There were apartments available with more amenities, there were little charming houses for rent, there was an airBnB that would have been perfect for the long-term, but none of these are my future home. The cats are coming with me.
Coming up this week is the the two year anniversary of them becoming part of my life and domestic arrangements.They are now five years old and sweet-natured, and furry, and very polite when they’re hungry: they try to charm and cuddle me into giving them food. Some of my friends don’t believe I have cats because they scatter and hide, and stay hidden, as soon as someone new enters the house. But they are not imaginary, my cats. They are very real, and they cost me money for food, litter, toys, the non-refundable deposit for my apartment and extra money for rent, plus lots of allergy medicine for me and co-pays for my allergist.
I would save money if I surrendered the cats, I might have had a new place to live with a garage if the cats were placed in a new home. I would not have to clean out litter boxes if the cats went to a shelter or one of my friends. But I love the cats. The cats are staying me.
Love is not efficient, nor evaluated based on cost-benefit analysis. Neither is love deserved. I am blessed with friends and family who love me, and that is their gift to me. I love them, and my cats, because they matter to me, not because of their economic value or how useful I find them to be.

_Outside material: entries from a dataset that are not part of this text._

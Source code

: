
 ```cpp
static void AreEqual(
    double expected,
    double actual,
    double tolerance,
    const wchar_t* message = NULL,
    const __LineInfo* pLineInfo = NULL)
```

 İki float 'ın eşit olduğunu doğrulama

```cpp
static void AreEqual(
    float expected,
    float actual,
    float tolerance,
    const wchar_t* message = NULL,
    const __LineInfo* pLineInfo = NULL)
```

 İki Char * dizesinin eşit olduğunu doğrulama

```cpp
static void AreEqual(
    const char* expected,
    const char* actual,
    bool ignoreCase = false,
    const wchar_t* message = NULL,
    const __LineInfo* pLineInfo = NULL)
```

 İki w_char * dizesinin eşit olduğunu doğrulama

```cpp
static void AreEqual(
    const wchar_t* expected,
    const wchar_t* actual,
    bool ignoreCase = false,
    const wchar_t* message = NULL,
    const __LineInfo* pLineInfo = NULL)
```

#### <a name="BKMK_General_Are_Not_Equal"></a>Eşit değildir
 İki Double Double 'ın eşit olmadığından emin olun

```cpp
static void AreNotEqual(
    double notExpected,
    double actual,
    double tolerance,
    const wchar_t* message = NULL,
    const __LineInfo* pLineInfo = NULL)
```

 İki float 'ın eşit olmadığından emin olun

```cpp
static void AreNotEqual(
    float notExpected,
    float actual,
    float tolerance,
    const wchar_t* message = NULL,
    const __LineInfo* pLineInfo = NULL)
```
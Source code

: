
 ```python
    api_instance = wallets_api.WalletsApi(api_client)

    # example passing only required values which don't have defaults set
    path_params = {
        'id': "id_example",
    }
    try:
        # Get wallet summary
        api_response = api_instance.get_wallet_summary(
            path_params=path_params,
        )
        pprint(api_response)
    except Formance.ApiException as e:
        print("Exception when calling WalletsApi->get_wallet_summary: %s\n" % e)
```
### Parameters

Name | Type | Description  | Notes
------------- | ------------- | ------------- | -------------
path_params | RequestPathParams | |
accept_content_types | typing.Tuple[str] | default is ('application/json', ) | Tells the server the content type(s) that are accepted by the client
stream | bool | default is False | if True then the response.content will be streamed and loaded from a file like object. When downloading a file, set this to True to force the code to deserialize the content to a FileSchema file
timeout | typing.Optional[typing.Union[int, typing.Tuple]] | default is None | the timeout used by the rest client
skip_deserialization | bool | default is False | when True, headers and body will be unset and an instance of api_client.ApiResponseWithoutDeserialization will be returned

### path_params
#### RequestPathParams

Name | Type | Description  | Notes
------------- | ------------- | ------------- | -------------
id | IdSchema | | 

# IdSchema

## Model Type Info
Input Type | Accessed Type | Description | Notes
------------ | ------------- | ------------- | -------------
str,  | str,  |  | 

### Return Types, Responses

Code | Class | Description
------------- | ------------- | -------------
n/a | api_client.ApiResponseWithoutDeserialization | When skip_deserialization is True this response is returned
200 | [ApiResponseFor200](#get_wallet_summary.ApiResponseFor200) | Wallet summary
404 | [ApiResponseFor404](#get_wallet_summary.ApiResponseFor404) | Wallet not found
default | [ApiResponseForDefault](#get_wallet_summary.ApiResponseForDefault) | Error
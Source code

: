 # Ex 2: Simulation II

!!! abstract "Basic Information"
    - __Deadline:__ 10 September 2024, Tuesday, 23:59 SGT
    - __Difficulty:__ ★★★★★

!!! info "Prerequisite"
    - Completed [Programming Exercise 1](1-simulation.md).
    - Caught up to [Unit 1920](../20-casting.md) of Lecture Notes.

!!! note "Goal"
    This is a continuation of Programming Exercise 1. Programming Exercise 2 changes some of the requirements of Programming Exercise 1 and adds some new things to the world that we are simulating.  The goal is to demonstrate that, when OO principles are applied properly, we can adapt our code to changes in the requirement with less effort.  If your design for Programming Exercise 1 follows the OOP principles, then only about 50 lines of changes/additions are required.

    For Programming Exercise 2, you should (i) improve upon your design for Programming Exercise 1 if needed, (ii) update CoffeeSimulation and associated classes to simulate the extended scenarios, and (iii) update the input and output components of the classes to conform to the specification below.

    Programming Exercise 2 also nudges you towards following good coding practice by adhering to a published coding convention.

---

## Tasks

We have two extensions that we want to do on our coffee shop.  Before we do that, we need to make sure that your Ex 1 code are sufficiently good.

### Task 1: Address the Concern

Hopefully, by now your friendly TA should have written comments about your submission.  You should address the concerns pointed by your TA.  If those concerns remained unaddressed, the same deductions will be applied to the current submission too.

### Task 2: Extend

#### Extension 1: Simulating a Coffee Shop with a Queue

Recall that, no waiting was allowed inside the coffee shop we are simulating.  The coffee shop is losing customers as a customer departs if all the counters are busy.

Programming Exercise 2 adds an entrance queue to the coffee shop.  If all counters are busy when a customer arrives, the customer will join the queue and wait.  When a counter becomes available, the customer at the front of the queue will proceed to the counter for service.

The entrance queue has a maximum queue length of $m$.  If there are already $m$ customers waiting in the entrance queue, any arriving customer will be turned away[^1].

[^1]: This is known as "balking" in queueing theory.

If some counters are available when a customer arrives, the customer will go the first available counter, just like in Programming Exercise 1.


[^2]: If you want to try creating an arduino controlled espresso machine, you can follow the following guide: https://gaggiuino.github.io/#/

So, much to their dismay and against their will, and most likely only with the help of some friends, the cats will be wrangled into their carrier.The last time this happened they came to my home because their first owner/friend had died. I think they will be relieved at the end of the trip to discover that I’m still there. That they haven’t been left again. Because the cats are coming with me.
Today’s Prayer Poem is “Kingfisher” by Gerald Manley Hopkins
“As kingfishers catch fire, dragonflies dráw fláme;”
As kingfishers catch fire, dragonflies dráw fláme;
As tumbled over rim in roundy wells
Stones ring; like each tucked string tells, each hung bell’s
Bow swung finds tongue to fling out broad its name;
Each mortal thing does one thing and the same:
Deals out that being indoors each one dwells;
Selves — goes itself; myself it speaks and spells,
Crying Whát I dó is me: for that I came.
Í say móre: the just man justices;
Kéeps grace: thát keeps all his goings graces;
Acts in God’s eye what in God’s eye he is —
Chríst — for Christ plays in ten thousand places,
Lovely in limbs, and lovely in eyes not his
To the Father through the features of men’s faces
May you enjoy being your unique self as much Seamus seamuses and Fingal fingalizes.